I got through the examination in chief very well, and the opposing counsel commenced his cross-examination, and made nothing of it.
Then Lord Durham got up and for three days I underwent as severe a cross-examination as I ever experienced, either before or since.
He seemed to be aware of all the facts, and omitted nothing to render his case triumphant.
I always feared that he was coming to the mistake about Fishmongers' Hall, but he never did, and I had to lead him away from it as far as possible;
at last he got to the frontages in the different streets of the respective parishes which were proposed to be taken,
and the new frontages of the new streets which were to be erected.
Here I showed very clearly that the lineal frontage according to the proposed new streets would be greater than the frontages taken away.
This, however, did not satisfy his Lordship, for he contended that some of the parishes would lose a great deal more frontage than they would obtain.
I had some idea that this would be the case, and therefore did not think it necessary to take the individual frontage gained and lost by each parish.
I thought it was quite sufficient to know that upon the whole a greater line of frontage would be given by the new approaches, than taken away from the old.
The parishes which had petitioned against the Bill on this account, argued that in some of them the rates would be greatly diminished,
and that in others they would be greatly increased, which would cause an unequal and unjust distribution.
I still kept to my point, and said upon the whole, without going into detail, the parishes would be the gainers, and it was for them to adjust the rates
amongst themselves.
Lord Durham was very indignant at my obstinacy in maintaining this point, and tried in every way to make me confess that I had made a mistake;
I nevertheless stuck to it, and said that if I had tried to equalize all the frontages, my survey might have extended to the Tower,
and there would have been no end of the expense.
By this time he was losing his temper, and said that if I was not very careful I might go to the Tower still.
At this the Committee smiled, and his Lordship, being fairly baffled, sat down, and I, having been told that they had no further questions,
left the witness-box with the greatest alacrity.
It was considered that I had made out the case for the Bill so completely, both as regards the estimates and the absolute necessity,
in a public point of view, of carrying the new approaches into effect, that no other professional witness was put into the box,
except the present able chamberlain, Mr. Scott, then chamberlain's chief assistant, who gave such clear and straightforward evidence with regard
to the funds which were disposable by the Corporation, and the way in which they were administered, that the Committee of the Lords passed the Bill
for the London Bridge Approaches with but few dissentient voices.

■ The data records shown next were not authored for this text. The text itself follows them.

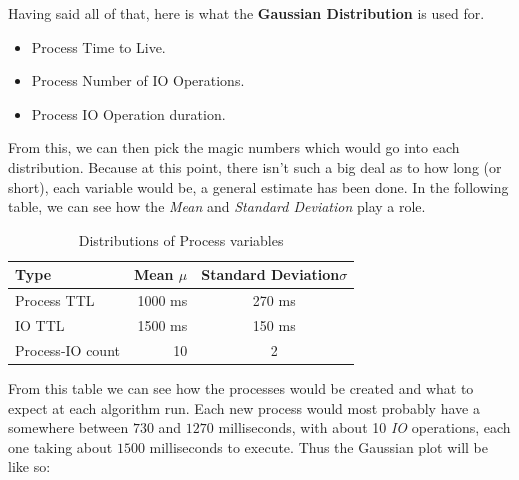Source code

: \documentclass{article}
\newcommand{\code}[1]{\codeinline{\texttt{#1}}}
\begin{document}
Having said all of that, here is what the \textbf{Gaussian Distribution} is used for.

\begin{itemize}
\item Process Time to Live.
\item Process Number of IO Operations.
\item Process IO Operation duration.
\end{itemize}

From this, we can then pick the magic numbers which would go into each distribution. Because at this point, there isn't such a big deal as to how long (or short), each variable would be, a general estimate has been done. In the following table, we can see how the \textit{Mean} and \textit{Standard Deviation} play a role.

\begin{table}[H]
  \begin{center}
    \label{tab:Distributions of Process variables}
    \begin{tabular}{l|r|c}
      \toprule
       \textbf{Type} & \textbf{Mean $\mu$} & \textbf{Standard Deviation$\sigma$} \\
      \midrule
      Process TTL & 1000 ms & 270 ms \\
      IO TTL & 1500 ms & 150 ms \\
      Process-IO count & 10 & 2 \\
      \bottomrule
    \end{tabular}
    \caption{Distributions of Process variables}
  \end{center}
\end{table}

From this table we can see how the processes would be created and what to expect at each algorithm run. Each new process would most probably have a \code{time\_to\_live} somewhere between $730$ and $1270$ milliseconds, with about 10 \textit{IO} operations, each one taking about $1500$ milliseconds to execute. Thus the Gaussian plot will be like so:

\end{document}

The Duke of Wellington, and five or six Cabinet Ministers with him, attended every day, and in fact kept Parliament sitting to pass the Bill.
It was curious to observe that he never for a moment interrupted the opponents of the measure; he gave them full scope, and never said a word
until they had had their say, then he put the question, and carried it without difficulty.
After the fifth arch, the first on the Surrey side, was keyed, the sinking was observed to be 4 inches, or about 1 inch more than the others.
I could not very well account for this.
I also observed that two of the quoins on the south-east end of the fourth arch from the Surrey shore had splintered off at the soffit,
but no crack could be observed in the spandril walls; but upon levelling the piers, it was found that the east end had subsided from 10 to 14 inches more
than the upper or west end.
This I could account for in no other way but that there had been a greater scour here than at the upper end, and that the piles had to some
extent been laid bare.
I levelled the arches and piers constantly after this for several months from a fixed standard gauge, but could find no alteration;
I therefore felt satisfied that the whole of the pier abutments had come to their final bearing, and the works were continued as fast as possible
towards completion.
The grand opening of London Bridge by William IV and Queen Adelaide
on 1st August 1831
In 1830 the Duke's Government retired, and he himself became as unpopular as he before had been popular; yet he never deserted London Bridge,
and was more frequent in his visits than ever.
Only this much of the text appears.